### DIRECTIONS FOR THIS TASK
From the material below, copy exactly the lines beginning with the one that contains "This transforms rows" and ending with the one that contains "#Bootstrap'a alışmış olanlar"; the pictures stay out.

### EXCERPTED RECORDS
# # #

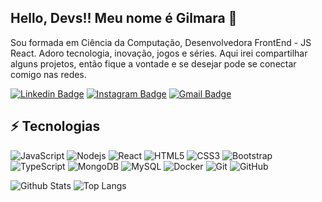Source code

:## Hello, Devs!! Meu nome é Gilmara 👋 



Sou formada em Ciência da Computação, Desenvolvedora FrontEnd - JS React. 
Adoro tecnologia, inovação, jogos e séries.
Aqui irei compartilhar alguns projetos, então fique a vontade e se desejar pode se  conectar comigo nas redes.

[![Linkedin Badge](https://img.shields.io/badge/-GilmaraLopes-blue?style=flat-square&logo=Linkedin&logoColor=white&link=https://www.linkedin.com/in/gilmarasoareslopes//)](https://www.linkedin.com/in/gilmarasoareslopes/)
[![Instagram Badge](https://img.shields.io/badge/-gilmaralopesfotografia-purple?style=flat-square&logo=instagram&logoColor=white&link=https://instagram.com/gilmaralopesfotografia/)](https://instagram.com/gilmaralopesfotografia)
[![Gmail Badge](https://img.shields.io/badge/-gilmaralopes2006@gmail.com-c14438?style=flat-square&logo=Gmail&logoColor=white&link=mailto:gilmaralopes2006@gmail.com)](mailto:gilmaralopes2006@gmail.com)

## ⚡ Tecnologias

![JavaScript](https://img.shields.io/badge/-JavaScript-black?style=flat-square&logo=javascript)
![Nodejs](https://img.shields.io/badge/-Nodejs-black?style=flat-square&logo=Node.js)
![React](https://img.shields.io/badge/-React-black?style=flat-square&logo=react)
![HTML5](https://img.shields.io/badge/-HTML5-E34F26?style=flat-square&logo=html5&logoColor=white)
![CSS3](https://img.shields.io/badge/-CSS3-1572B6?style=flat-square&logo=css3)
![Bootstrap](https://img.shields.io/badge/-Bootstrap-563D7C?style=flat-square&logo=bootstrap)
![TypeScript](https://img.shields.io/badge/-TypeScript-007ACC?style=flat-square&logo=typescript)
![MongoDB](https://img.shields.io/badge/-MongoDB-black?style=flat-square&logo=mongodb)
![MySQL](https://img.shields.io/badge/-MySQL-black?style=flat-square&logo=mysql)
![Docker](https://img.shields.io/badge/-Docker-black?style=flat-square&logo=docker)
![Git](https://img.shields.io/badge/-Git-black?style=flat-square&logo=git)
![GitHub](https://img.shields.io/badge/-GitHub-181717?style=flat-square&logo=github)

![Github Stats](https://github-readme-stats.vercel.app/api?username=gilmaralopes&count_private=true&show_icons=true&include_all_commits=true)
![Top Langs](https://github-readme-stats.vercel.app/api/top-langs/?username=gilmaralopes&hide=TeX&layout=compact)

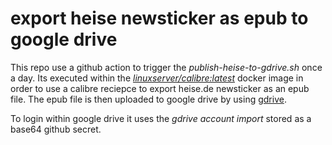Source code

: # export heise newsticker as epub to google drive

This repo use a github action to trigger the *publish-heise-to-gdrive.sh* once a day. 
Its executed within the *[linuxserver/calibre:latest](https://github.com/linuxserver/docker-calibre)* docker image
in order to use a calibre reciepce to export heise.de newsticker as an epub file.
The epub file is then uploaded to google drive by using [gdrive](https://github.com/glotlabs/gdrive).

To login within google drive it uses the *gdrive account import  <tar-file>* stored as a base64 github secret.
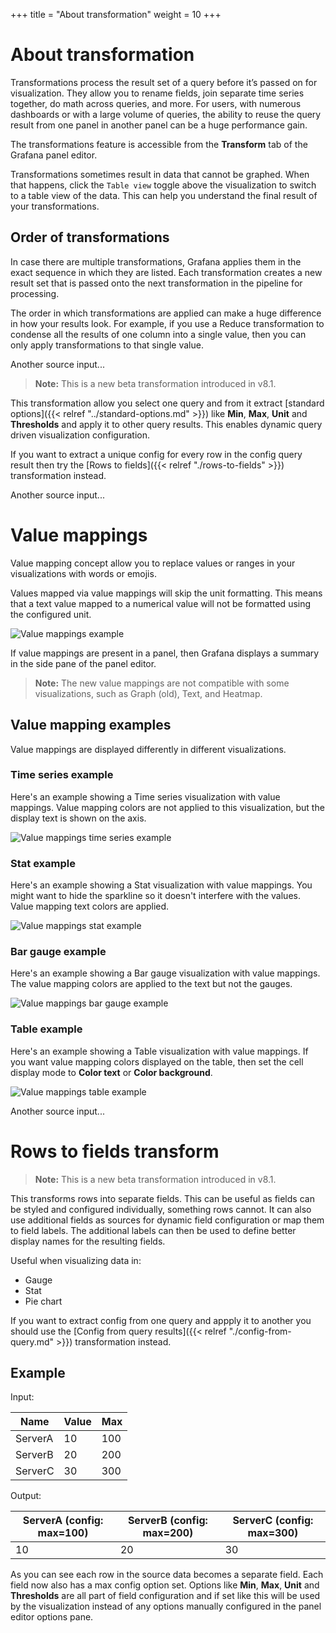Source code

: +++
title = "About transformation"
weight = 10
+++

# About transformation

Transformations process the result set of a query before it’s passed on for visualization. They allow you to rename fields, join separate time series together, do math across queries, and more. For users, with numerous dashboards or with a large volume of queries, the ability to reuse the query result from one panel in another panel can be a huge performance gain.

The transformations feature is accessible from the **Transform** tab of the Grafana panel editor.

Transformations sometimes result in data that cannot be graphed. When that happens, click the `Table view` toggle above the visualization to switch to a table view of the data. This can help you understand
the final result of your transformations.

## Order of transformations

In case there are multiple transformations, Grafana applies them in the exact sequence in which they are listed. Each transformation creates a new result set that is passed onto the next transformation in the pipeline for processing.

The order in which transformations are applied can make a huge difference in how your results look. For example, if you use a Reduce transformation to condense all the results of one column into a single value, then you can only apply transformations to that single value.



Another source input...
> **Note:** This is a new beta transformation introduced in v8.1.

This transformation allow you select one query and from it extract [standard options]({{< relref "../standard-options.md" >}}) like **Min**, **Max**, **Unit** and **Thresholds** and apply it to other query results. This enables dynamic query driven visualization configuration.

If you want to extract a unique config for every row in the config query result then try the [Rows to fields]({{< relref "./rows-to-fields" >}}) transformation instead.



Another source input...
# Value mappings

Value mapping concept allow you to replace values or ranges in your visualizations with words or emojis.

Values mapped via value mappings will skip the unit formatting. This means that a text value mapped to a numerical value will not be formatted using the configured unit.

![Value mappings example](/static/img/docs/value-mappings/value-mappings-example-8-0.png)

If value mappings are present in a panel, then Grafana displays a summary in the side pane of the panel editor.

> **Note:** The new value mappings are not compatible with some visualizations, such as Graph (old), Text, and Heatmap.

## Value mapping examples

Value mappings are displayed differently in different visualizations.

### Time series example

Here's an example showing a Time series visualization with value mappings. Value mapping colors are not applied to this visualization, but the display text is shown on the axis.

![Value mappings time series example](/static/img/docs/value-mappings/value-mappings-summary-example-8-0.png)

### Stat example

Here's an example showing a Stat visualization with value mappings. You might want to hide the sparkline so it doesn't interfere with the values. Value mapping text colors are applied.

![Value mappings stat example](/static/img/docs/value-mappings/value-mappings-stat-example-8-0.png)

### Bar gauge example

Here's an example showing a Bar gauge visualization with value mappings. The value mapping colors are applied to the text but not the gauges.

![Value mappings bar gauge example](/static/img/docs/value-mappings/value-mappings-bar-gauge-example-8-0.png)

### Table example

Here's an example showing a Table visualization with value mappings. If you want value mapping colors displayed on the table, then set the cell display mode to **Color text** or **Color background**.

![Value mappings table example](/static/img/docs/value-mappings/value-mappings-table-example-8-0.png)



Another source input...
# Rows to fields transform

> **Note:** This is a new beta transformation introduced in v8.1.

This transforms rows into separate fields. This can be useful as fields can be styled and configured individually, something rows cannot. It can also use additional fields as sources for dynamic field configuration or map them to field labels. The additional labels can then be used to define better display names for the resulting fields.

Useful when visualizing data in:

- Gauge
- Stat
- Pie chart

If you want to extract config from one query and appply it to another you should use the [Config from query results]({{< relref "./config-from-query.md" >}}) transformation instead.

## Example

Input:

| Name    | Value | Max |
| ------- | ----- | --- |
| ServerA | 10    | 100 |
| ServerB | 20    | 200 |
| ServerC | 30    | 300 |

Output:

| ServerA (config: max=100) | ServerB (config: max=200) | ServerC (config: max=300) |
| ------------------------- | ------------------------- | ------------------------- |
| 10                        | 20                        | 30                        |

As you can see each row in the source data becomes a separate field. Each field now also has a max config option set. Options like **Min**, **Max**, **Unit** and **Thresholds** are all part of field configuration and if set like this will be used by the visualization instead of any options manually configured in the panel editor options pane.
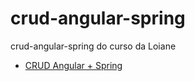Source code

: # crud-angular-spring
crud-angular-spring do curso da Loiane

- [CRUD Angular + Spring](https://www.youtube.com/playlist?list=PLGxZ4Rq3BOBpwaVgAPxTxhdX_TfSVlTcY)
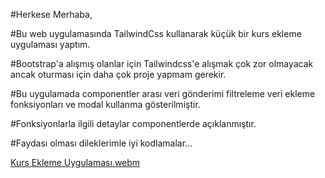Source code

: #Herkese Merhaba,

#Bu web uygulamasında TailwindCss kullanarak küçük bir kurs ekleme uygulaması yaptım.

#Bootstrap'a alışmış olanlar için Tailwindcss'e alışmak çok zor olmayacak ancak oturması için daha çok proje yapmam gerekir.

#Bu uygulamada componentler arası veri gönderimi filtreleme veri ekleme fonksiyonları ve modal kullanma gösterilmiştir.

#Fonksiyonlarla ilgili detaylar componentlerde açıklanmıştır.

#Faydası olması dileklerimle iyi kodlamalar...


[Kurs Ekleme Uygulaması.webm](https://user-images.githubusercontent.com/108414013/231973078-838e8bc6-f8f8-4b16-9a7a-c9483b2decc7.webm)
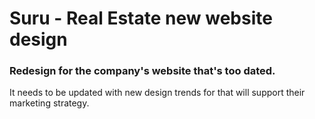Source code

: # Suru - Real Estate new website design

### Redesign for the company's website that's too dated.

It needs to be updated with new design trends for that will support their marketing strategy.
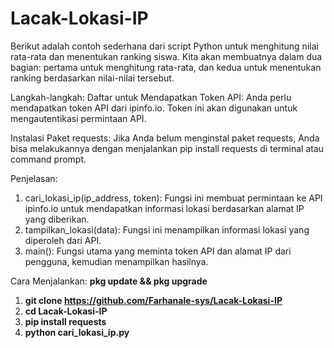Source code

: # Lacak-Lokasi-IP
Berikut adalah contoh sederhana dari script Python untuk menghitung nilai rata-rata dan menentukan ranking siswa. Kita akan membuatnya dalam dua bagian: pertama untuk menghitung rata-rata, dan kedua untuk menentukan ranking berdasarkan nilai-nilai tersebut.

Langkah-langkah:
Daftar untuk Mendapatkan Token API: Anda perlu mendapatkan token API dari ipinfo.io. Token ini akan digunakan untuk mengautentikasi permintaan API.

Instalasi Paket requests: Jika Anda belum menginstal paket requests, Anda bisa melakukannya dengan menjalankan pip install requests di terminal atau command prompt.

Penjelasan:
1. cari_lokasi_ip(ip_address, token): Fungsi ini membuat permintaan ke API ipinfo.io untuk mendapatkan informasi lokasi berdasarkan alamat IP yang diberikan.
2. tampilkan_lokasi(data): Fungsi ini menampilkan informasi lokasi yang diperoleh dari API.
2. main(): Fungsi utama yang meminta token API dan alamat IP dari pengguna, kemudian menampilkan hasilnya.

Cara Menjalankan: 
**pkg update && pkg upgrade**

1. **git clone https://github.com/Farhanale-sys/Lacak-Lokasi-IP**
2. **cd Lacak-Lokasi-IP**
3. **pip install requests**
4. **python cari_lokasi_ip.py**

# # #

### TASK SOLUTION
This transforms rows into separate fields. This can be useful as fields can be styled and configured individually, something rows cannot. It can also use additional fields as sources for dynamic field configuration or map them to field labels. The additional labels can then be used to define better display names for the resulting fields.

Useful when visualizing data in:

- Gauge
- Stat
- Pie chart

If you want to extract config from one query and appply it to another you should use the [Config from query results]({{< relref "./config-from-query.md" >}}) transformation instead.

## Example

Input:

| Name    | Value | Max |
| ------- | ----- | --- |
| ServerA | 10    | 100 |
| ServerB | 20    | 200 |
| ServerC | 30    | 300 |

Output:

| ServerA (config: max=100) | ServerB (config: max=200) | ServerC (config: max=300) |
| ------------------------- | ------------------------- | ------------------------- |
| 10                        | 20                        | 30                        |

As you can see each row in the source data becomes a separate field. Each field now also has a max config option set. Options like **Min**, **Max**, **Unit** and **Thresholds** are all part of field configuration and if set like this will be used by the visualization instead of any options manually configured in the panel editor options pane.
Source code

: # crud-angular-spring
crud-angular-spring do curso da Loiane

- [CRUD Angular + Spring](https://www.youtube.com/playlist?list=PLGxZ4Rq3BOBpwaVgAPxTxhdX_TfSVlTcY)
Source code

: #Herkese Merhaba,

#Bu web uygulamasında TailwindCss kullanarak küçük bir kurs ekleme uygulaması yaptım.

#Bootstrap'a alışmış olanlar için Tailwindcss'e alışmak çok zor olmayacak ancak oturması için daha çok proje yapmam gerekir.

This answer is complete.